Жена стремительно выхватила ее у меня.
- Какой франт, - с завистью сказала жена. - Посмотри, Маринка.
Марина лениво подошла к матери, взглянула на фотографию, иронически улыбнулась и, ничего не сказав, отошла к окну.
Мы невольно переглянулись с женой.
Письмо, однако, я написал.
Все последующие дни были наполнены разговором о Зоре. Я много рассказывал о нашей молодости, о детдоме, заводе, где мы с ним работали. И конечно, с большим нетерпением ожидали от Зори ответа.

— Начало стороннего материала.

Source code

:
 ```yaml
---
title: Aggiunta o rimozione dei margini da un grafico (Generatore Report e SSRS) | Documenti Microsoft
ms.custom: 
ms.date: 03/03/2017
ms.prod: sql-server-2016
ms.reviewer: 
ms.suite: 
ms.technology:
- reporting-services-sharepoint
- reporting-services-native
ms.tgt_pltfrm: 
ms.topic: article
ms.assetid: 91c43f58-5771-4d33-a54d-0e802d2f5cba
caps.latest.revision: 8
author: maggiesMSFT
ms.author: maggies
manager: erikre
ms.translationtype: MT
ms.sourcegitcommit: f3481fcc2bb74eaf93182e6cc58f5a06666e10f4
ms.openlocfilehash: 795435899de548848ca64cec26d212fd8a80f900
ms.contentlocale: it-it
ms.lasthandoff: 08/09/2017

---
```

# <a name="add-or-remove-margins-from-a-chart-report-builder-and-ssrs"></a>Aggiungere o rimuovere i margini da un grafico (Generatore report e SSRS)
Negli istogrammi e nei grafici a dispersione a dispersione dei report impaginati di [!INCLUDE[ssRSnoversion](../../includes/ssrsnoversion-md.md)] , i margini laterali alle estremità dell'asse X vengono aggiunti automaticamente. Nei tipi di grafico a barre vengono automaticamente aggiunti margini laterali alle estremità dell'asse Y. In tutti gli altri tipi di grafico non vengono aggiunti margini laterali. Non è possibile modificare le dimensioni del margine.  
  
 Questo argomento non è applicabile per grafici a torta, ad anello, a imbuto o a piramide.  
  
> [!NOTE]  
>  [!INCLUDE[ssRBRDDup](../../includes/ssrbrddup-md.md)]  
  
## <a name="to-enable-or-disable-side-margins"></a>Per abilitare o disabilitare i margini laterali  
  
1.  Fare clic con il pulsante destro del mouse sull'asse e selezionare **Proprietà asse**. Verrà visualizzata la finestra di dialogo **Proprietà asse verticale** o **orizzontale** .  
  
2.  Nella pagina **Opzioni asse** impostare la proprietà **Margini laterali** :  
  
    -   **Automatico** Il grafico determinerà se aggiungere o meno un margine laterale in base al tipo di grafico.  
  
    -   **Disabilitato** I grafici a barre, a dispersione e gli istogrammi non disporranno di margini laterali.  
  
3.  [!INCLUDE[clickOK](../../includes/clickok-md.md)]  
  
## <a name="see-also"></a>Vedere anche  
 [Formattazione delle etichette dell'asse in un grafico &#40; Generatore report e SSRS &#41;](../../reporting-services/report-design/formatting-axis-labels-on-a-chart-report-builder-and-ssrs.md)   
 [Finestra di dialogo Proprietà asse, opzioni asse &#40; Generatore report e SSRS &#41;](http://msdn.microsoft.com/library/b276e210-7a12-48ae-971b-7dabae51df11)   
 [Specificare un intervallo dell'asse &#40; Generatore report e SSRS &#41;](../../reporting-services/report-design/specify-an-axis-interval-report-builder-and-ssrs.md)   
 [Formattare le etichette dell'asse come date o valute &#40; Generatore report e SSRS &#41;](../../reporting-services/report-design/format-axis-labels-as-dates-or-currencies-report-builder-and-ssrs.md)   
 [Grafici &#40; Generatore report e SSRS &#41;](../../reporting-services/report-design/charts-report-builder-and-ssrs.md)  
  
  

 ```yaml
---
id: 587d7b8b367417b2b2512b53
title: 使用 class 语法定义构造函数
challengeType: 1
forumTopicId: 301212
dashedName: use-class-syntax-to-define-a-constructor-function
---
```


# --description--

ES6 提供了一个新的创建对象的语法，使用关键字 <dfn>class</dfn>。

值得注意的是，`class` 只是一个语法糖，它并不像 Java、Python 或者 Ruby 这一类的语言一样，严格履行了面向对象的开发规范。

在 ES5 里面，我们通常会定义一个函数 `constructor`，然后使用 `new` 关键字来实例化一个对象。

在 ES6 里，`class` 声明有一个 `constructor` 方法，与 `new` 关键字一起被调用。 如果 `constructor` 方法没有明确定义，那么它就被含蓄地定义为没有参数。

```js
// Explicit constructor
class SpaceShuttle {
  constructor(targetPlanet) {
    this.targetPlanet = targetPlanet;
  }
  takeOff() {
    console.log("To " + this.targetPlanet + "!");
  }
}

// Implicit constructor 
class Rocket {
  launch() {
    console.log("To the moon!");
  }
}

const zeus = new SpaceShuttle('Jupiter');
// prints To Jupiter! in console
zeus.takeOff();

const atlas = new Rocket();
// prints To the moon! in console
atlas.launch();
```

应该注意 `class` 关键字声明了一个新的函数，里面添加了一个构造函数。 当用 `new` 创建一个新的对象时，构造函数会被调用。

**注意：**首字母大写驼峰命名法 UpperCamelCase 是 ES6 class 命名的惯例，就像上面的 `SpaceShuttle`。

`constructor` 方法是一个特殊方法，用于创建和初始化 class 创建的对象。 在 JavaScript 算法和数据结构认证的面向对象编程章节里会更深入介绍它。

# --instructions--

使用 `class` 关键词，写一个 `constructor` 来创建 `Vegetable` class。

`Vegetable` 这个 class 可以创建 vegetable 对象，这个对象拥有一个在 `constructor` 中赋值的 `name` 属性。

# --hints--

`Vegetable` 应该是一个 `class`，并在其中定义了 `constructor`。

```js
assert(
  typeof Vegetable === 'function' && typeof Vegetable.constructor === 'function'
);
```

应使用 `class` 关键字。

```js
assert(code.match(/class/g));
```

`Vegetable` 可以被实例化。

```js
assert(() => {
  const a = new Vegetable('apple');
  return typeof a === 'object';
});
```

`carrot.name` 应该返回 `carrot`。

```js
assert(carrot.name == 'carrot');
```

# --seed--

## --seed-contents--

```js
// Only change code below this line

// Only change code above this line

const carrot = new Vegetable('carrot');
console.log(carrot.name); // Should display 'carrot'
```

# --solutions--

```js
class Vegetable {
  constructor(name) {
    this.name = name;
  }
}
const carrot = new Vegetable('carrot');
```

Через месяц из Канады пришел ответ.
«Дорогой мой брат Алексей Иванович, - писал Зоря. - Получил от вас весточку. Святая дева Мария, какое это было счастье! Я неделю был словно пьяный и не находил себе места от радости. Каждый день по вечерам всей семьей мы вслух читали ваше письмо и каждый раз находили в нем что-то новое. Вы себе не представляете, какая радость, какое это блаженство - получить письмо с Родины. Я чувствую ваше нетерпение поскорее узнать все обо мне, и я это сделаю, но сейчас мне не хочется омрачать свое блаженное состояние историей, не очень-то веселой.
Извините меня, но я напишу об этом в следующий раз, сейчас, дорогой Алексей Иванович, могу сказать только, что я ничего плохого не сделал и краснеть вам за меня не придется. Еще раз огромное спасибо, что откликнулись на мое письмо.
Моя жена Эльза и сын Роберт шлют вам большой привет и желают здоровья.
Пришлите, пожалуйста, семейную фотографию, нам будет очень приятно.
Надеюсь вновь получить ответ от вас. Ради бога, пишите, пишите как можно больше и подробнее обо всех, обо всем.
Обнимаю. Ваш брат Зоря».
Это письмо мне вручил почтальон утром, когда я шел на работу в свой жэк. На ходу прочел, на одном дыхании. Настолько увлекся, что чуть не сбил с ног впереди идущую старушку. В конторе я прочел его еще раз, потом второпях снял пиджак, небрежно повесил на спинку стула и не заметил, как конверт выпал из пиджака.
Когда возвратился, слесарь Савельев, загадочно улыбаясь, подал мне Зорино письмо.
- Заграничное. Подари марку. Такой у меня нет, - попросил он.
- Прочел небось?
- Что я, ненормальный, что ли? За кого ты меня принимаешь? - возмутился Савельев. В его голосе звучала неподдельная обида.
- Ну коли так, не жалко. Бери марку.
Савельев вынул из кармана перочинный ножик и аккуратно вырезал марку.
- Нельзя ли полюбопытствовать, от кого письмо получил?
- Можно. От тебя секретов нет. От брата.
- Что-то ты никогда о нем не упоминал.
- Не было случая.
- Ну что же. Значит, будем барахлиться?
- Там видно будет.
Домой я пришел поздно. Леночка и жена спали. Только Марина, прикрыв настольную лампу газетой, лежала в постели и читала.
- Где пропадал? - спросила она полушепотом.
- Отмечали день рождения... Я письмо от Зори получил.
Порывшись, нашел письмо. Передал его Марине. Она быстро прочла.
- Ну, что скажешь? - поинтересовался я.
- А о себе опять ничего, - ответила она.